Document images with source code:
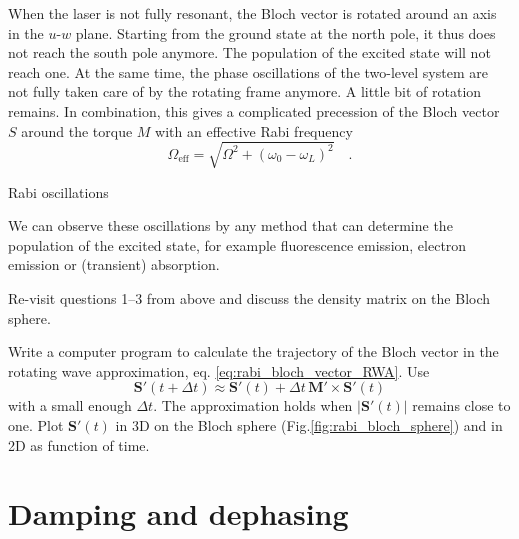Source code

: When the laser is not fully resonant, the Bloch vector is rotated around an axis in the $u$-$w$ plane. Starting from the ground state at the north pole, it thus does not reach the south pole anymore. The population of the excited state will  not reach one. At the same time, the phase oscillations of the two-level system are not fully taken care of by the rotating frame anymore. A little bit of rotation remains. In combination, this gives a complicated precession of the Bloch vector $S$ around the torque $M$ with an effective Rabi frequency 
\begin{equation}
 \Omega_\text{eff} = \sqrt{\Omega^2 + (\omega_0 - \omega_L)^2 } \quad .
\end{equation}

\begin{marginfigure} 
    \caption{Rabi oscillations}
    \label{fig:Rabi}
\end{marginfigure}

We can observe these oscillations by any method that can determine the population of the excited state, for example fluorescence emission, electron emission or (transient) absorption.



\begin{questions}

\item Re-visit questions 1--3 from above and discuss the density matrix on the Bloch sphere.

\item Write a computer program to calculate the trajectory of the Bloch vector in the rotating wave approximation, eq. \ref{eq:rabi_bloch_vector_RWA}. Use
\begin{equation*}
 \boldsymbol{S}'(t + \Delta t) \approx  \boldsymbol{S}'(t ) + \Delta t \,  \boldsymbol{M}'   \times \boldsymbol{S}' (t)
\end{equation*}
with a small enough $\Delta t$. The approximation holds when $|\boldsymbol{S}' (t)| $ remains close to one. Plot $\boldsymbol{S}' (t)$ in 3D on the Bloch sphere (Fig.\ref{fig:rabi_bloch_sphere}) and in 2D as function of time.

\end{questions}

\section{Damping and dephasing}


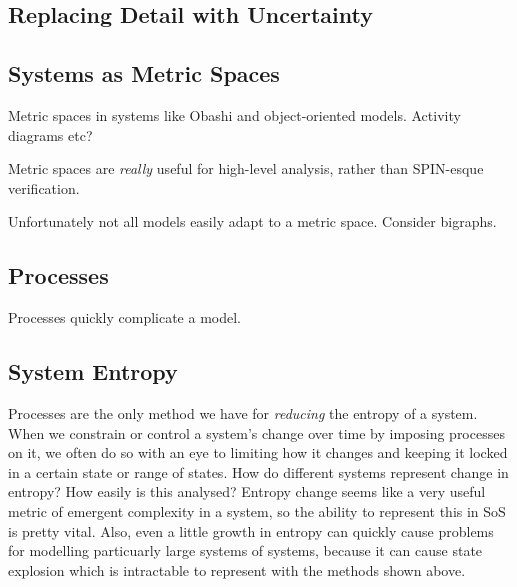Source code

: \documentclass[draft,12pt]{article}
\begin{document}
\subsection{Replacing Detail with Uncertainty}


\subsection{Systems as Metric Spaces}
Metric spaces in systems like Obashi and object-oriented models. Activity diagrams etc?
\par

Metric spaces are \emph{really} useful for high-level analysis, rather than SPIN-esque verification.
\par

Unfortunately not all models easily adapt to a metric space. Consider bigraphs.
\par

\subsection{Processes}
Processes quickly complicate a model.


\subsection{System Entropy}
Processes are the only method we have for \emph{reducing} the entropy of a system.
When we constrain or control a system's change over time by imposing processes on it, we often do so with an eye to limiting how it changes and keeping it locked in a certain state or range of states.
How do different systems represent change in entropy? How easily is this analysed?
Entropy change seems like a very useful metric of emergent complexity in a system, so the ability to represent this in SoS is pretty vital.
Also, even a little growth in entropy can quickly cause problems for modelling particuarly large systems of systems, because it can cause state explosion which is intractable to represent with the methods shown above.  
\par
\end{document}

What this task involves: Transcribe the records above exactly, leaving out every picture.

Reply to the exercise:
Source code

: When the laser is not fully resonant, the Bloch vector is rotated around an axis in the $u$-$w$ plane. Starting from the ground state at the north pole, it thus does not reach the south pole anymore. The population of the excited state will  not reach one. At the same time, the phase oscillations of the two-level system are not fully taken care of by the rotating frame anymore. A little bit of rotation remains. In combination, this gives a complicated precession of the Bloch vector $S$ around the torque $M$ with an effective Rabi frequency 
\begin{equation}
 \Omega_\text{eff} = \sqrt{\Omega^2 + (\omega_0 - \omega_L)^2 } \quad .
\end{equation}

\begin{marginfigure} 
    \caption{Rabi oscillations}
    \label{fig:Rabi}
\end{marginfigure}

We can observe these oscillations by any method that can determine the population of the excited state, for example fluorescence emission, electron emission or (transient) absorption.



\begin{questions}

\item Re-visit questions 1--3 from above and discuss the density matrix on the Bloch sphere.

\item Write a computer program to calculate the trajectory of the Bloch vector in the rotating wave approximation, eq. \ref{eq:rabi_bloch_vector_RWA}. Use
\begin{equation*}
 \boldsymbol{S}'(t + \Delta t) \approx  \boldsymbol{S}'(t ) + \Delta t \,  \boldsymbol{M}'   \times \boldsymbol{S}' (t)
\end{equation*}
with a small enough $\Delta t$. The approximation holds when $|\boldsymbol{S}' (t)| $ remains close to one. Plot $\boldsymbol{S}' (t)$ in 3D on the Bloch sphere (Fig.\ref{fig:rabi_bloch_sphere}) and in 2D as function of time.

\end{questions}

\section{Damping and dephasing}


Source code

: \documentclass[draft,12pt]{article}
\begin{document}
\subsection{Replacing Detail with Uncertainty}


\subsection{Systems as Metric Spaces}
Metric spaces in systems like Obashi and object-oriented models. Activity diagrams etc?
\par

Metric spaces are \emph{really} useful for high-level analysis, rather than SPIN-esque verification.
\par

Unfortunately not all models easily adapt to a metric space. Consider bigraphs.
\par

\subsection{Processes}
Processes quickly complicate a model.


\subsection{System Entropy}
Processes are the only method we have for \emph{reducing} the entropy of a system.
When we constrain or control a system's change over time by imposing processes on it, we often do so with an eye to limiting how it changes and keeping it locked in a certain state or range of states.
How do different systems represent change in entropy? How easily is this analysed?
Entropy change seems like a very useful metric of emergent complexity in a system, so the ability to represent this in SoS is pretty vital.
Also, even a little growth in entropy can quickly cause problems for modelling particuarly large systems of systems, because it can cause state explosion which is intractable to represent with the methods shown above.  
\par
\end{document}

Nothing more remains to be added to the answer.